Embracing the notion of the scholar-artist, my research focuses on the intersections of theatrical performance and issues of language, race, class, gender, culture and national identity. My areas of research and teaching include: multilingual performance, translation studies, African American theater, theater of Cape Verde (West Africa), creole and mixed race performance, theater for social change, musical theater, new play development, world theater history, and directing. I seek to center antiracist, decolonizing, and reparative strategies in all areas of my work.
My monograph, Crioulo Performance: Remapping Creole and Mixed Race Theatre, will be published by Vanderbilt Press in the series “Performing Latin American and Caribbean Identities.” I redirect the traditional centering of Creole Studies in the Caribbean back across the Atlantic to the African archipelago of Cabo Verde (Cape Verde), recognized by many historians as the first creole society and early center of the transatlantic slave trade. By analyzing staged performances, dramaturgical strategies and cultural traditions, I construct a Crioulo performance theory that expands ways to conceptualize global creole or mixed race identities. This book is the first critical study in English solely dedicated to Cape Verdean theater.
Applied Theatre and Racial Justice: Radical Imaginings for Just Communities will be published by Routledge as part of the “Applied Theatre in Context” series. This book will document, amplify, and share lessons from practitioners and scholars who use performance (e.g. theatre, dance, spoken word, ritual, performance art) to create models of collective solidarity, transformative justice, and liberation. The scholarly, pedagogical and collaborative spirit of the book is rooted in the practice of call and response to amplify the multiplicity of voices, needs, and agency to define conditions of justice by, for, and about Black, Indigenous, Asian, Latinx, people of color, and/or people of the global majority communities. I am thrilled to co-edit this volume with Lisa L. Biggs (Brown University).
My chapter, “Setting a Global Table with Multilingual Theater,” was recently published in CASTING A MOVEMENT, edited by Claire Syler and Daniel Banks. The chapter is based on my direction of the multilingual premiere of The Orphan Sea by Caridad Svich. I suggest that the choice to direct a multilingual play is an invitation to engage in cross-cultural projects that celebrate different cultures, religions, identities, and perspectives. Our rehearsals and performances were sites to experiment with translation theory, multilingual performance strategies, and audience reception. I am honored to be part of this exciting collection from Routledge.
I have published in English and Portuguese and wrote the first major review of Cape Verde’s annual International Mindelact Theatre Festival which was featured in Theatre Journal. Recent articles include “Enacting Political Theory and Reclaiming Roots for Crioulo Performance” in the Journal of Cape Verdean Studies and the essay “Black Theater and White Walls: Performing in and with a Museum,” in Accelerate: Access and Inclusion at the Tang Teaching Museum. “Crioulo Shakespeareano and the Creolizing of King Lear” appears in African Theatre 12: Shakespeare in & out of Africa. My co-translation (with Christina S. McMahon) of Alone Onstage (Sozinha no Palco) is featured in the journal Moving Worlds. It is the first English-language publication of a play by Mário Lúcio Sousa, Cape Verde’s former Culture of Minister and celebrated playwright/musician.

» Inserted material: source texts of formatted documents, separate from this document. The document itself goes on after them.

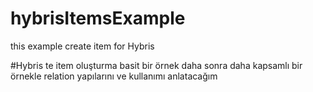 # hybrisItemsExample
this example create item for Hybris 


#Hybris te item oluşturma basit bir örnek daha sonra daha kapsamlı bir örnekle relation yapılarını ve kullanımı anlatacağım
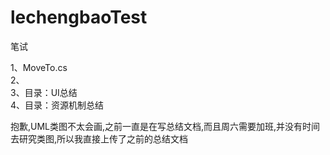 # lechengbaoTest
笔试


1、MoveTo.cs  
2、  
3、目录：UI总结  
4、目录：资源机制总结  

抱歉,UML类图不太会画,之前一直是在写总结文档,而且周六需要加班,并没有时间去研究类图,所以我直接上传了之前的总结文档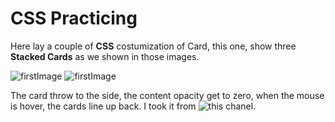 # CSS Practicing

Here lay a couple of **CSS** costumization of Card, this one, show three **Stacked Cards** as we shown in those images.

![firstImage](src/img/firstimg.png)
![firstImage](src/img/secundimg.png)

The card throw to the side, the content opacity get to zero, when the mouse is hover, the cards line up back.
I took it from ![this chanel](https://www.youtube.com/watch?v=Y2P3wjQCxjY).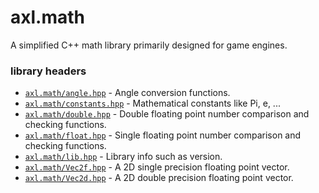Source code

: # axl.math
A simplified C++ math library primarily designed for game engines.

### library headers
- [`axl.math/angle.hpp`](/include/axl.math/angle.hpp) 	- Angle conversion functions.
- [`axl.math/constants.hpp`](/include/axl.math/constants.hpp)	- Mathematical constants like Pi, e, ...
- [`axl.math/double.hpp`](/include/axl.math/double.hpp) 	- Double floating point number comparison and checking functions.
- [`axl.math/float.hpp`](/include/axl.math/float.hpp) 	- Single floating point number comparison and checking functions.
- [`axl.math/lib.hpp`](/include/axl.math/lib.hpp) 	- Library info such as version.
- [`axl.math/Vec2f.hpp`](/include/axl.math/Vec2f.hpp) 	- A 2D single precision floating point vector.
- [`axl.math/Vec2d.hpp`](/include/axl.math/Vec2d.hpp) 	- A 2D double precision floating point vector.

I hold a Ph.D. from Tufts University and M.A. from Emerson College and I regularly present at national and international conferences. Current leadership roles include serving as Vice-President/President elect for the Black Theatre Association, member of the Governing Council of ATHE (Association for Theatre in Higher Education), and board member of The Orchard Project, a preeminent artistic development laboratory and accelerator for new works. I am a member of the Association for Theater in Higher Education (ATHE), Black Theatre Network (BTN), American Society for Theatre Research (ASTR) and International Federation for Theatre Research (IFTR).
*The photograph above features productions that premiered at the Mindelact Theatre Festival on the island of São Vicente, Cape Verde Islands.